EXERCISE PROMPT: Repeat the records below line by line, exactly, finishing on the line that contains "案例：把shop目录连通其内部的文件统一复制到/tmp目录下".
------------------------------------------------------------
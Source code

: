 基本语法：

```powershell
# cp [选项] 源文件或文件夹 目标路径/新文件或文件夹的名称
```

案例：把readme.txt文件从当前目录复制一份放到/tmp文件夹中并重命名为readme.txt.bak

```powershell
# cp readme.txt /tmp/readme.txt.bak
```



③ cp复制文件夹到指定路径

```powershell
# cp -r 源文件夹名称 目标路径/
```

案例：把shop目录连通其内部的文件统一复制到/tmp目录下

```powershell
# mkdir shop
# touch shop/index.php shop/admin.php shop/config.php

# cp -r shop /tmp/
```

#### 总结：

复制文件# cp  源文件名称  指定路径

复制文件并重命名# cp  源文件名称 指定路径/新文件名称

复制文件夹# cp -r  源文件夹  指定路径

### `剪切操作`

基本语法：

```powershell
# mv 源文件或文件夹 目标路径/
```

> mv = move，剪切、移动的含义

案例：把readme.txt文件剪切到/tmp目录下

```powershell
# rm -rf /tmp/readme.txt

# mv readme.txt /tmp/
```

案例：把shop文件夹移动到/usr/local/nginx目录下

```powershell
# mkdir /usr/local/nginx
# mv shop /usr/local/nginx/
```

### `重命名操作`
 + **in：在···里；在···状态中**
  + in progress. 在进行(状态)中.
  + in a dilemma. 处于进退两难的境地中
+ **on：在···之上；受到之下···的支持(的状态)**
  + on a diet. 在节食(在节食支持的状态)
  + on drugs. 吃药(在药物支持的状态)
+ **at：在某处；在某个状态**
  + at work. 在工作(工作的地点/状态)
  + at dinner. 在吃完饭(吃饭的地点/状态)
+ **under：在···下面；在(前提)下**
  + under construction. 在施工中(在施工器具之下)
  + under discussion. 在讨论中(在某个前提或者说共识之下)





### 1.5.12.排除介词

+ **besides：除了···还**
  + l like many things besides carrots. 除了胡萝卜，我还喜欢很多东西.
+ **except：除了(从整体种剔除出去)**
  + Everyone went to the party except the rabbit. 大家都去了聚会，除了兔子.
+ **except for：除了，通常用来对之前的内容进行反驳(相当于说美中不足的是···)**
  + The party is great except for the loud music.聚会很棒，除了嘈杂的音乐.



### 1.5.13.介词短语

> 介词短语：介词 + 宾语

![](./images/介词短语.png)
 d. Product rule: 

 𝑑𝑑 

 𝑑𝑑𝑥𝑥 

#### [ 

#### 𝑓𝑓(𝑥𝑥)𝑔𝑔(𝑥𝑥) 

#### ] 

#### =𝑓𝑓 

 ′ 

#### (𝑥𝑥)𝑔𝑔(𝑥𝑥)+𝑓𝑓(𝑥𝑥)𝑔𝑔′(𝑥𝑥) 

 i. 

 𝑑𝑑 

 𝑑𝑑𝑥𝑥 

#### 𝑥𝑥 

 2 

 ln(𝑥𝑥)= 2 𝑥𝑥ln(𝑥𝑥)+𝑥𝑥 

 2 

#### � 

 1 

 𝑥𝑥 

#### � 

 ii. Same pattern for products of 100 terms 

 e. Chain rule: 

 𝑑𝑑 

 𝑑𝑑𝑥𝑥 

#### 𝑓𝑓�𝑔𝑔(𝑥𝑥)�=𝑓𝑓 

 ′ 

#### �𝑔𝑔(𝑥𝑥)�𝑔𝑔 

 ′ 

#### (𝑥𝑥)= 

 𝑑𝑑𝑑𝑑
------------------------------------------------------------
FINISHED TASK:
Source code

: 基本语法：

```powershell
# cp [选项] 源文件或文件夹 目标路径/新文件或文件夹的名称
```

案例：把readme.txt文件从当前目录复制一份放到/tmp文件夹中并重命名为readme.txt.bak

```powershell
# cp readme.txt /tmp/readme.txt.bak
```



③ cp复制文件夹到指定路径

```powershell
# cp -r 源文件夹名称 目标路径/
```

案例：把shop目录连通其内部的文件统一复制到/tmp目录下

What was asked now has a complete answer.